### AIM OF THE EXERCISE
With pictures left out, retype exactly the lines from the one containing "Na de feedback" through the final line of the entries.

*** Opening of DATASET ENTRIES ***

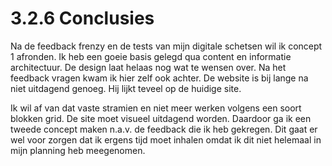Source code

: # 3.2.6 Conclusies

Na de feedback frenzy en de tests van mijn digitale schetsen wil ik concept 1 afronden. Ik heb een goeie basis gelegd qua content en informatie architectuur. De design laat helaas nog wat te wensen over. Na het feedback vragen kwam ik hier zelf ook achter. De website is bij lange na niet uitdagend genoeg. Hij lijkt teveel op de huidige site.

Ik wil af van dat vaste stramien en niet meer werken volgens een soort blokken grid. De site moet visueel uitdagend worden. Daardoor ga ik een tweede concept maken n.a.v. de feedback die ik heb gekregen. Dit gaat er wel voor zorgen dat ik ergens tijd moet inhalen omdat ik dit niet helemaal in mijn planning heb meegenomen.

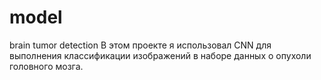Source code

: # model
brain tumor detection
В этом проекте я использовал CNN для выполнения классификации изображений в наборе данных о опухоли головного мозга.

*** Close of DATASET ENTRIES ***

### RESULT
Na de feedback frenzy en de tests van mijn digitale schetsen wil ik concept 1 afronden. Ik heb een goeie basis gelegd qua content en informatie architectuur. De design laat helaas nog wat te wensen over. Na het feedback vragen kwam ik hier zelf ook achter. De website is bij lange na niet uitdagend genoeg. Hij lijkt teveel op de huidige site.

Ik wil af van dat vaste stramien en niet meer werken volgens een soort blokken grid. De site moet visueel uitdagend worden. Daardoor ga ik een tweede concept maken n.a.v. de feedback die ik heb gekregen. Dit gaat er wel voor zorgen dat ik ergens tijd moet inhalen omdat ik dit niet helemaal in mijn planning heb meegenomen.

Source code

: # model
brain tumor detection
В этом проекте я использовал CNN для выполнения классификации изображений в наборе данных о опухоли головного мозга.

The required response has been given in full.